**Task statement**
Copy exactly the lines that run from the one containing "92,585,975 | 14,115" through the end of the entries, both ends included.

===== Exercise data =====

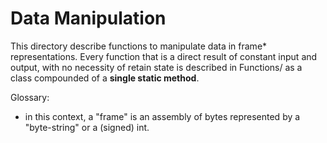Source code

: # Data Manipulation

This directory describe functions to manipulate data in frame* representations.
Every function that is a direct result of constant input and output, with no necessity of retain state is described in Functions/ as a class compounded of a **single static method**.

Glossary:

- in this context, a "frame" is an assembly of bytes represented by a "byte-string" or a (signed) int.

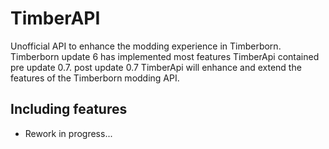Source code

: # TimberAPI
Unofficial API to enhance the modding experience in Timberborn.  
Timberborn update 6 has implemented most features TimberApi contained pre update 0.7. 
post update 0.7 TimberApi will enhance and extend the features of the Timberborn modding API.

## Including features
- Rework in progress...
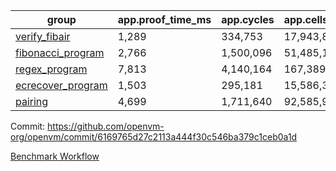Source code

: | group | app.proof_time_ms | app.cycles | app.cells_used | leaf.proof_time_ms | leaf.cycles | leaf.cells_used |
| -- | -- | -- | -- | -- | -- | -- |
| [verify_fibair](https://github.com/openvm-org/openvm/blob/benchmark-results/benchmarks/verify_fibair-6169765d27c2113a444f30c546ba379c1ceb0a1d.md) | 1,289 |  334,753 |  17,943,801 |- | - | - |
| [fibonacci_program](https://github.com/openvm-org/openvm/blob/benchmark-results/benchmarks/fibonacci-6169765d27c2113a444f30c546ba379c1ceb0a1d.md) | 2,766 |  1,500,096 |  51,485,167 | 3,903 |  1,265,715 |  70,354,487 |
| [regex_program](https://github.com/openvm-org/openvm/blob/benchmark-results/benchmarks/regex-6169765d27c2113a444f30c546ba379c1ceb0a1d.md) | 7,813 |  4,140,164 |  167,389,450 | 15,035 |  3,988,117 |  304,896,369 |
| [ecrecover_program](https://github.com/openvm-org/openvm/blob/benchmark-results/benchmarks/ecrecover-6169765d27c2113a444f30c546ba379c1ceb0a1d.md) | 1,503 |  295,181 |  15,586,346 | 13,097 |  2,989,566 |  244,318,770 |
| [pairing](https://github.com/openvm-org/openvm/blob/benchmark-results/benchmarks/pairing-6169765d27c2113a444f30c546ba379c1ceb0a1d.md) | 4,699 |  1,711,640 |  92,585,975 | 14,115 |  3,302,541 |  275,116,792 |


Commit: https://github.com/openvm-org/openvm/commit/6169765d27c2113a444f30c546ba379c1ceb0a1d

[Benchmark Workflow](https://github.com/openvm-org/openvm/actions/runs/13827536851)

=====

**Task response**
| [pairing](https://github.com/openvm-org/openvm/blob/benchmark-results/benchmarks/pairing-6169765d27c2113a444f30c546ba379c1ceb0a1d.md) | 4,699 |  1,711,640 |  92,585,975 | 14,115 |  3,302,541 |  275,116,792 |


Commit: https://github.com/openvm-org/openvm/commit/6169765d27c2113a444f30c546ba379c1ceb0a1d

[Benchmark Workflow](https://github.com/openvm-org/openvm/actions/runs/13827536851)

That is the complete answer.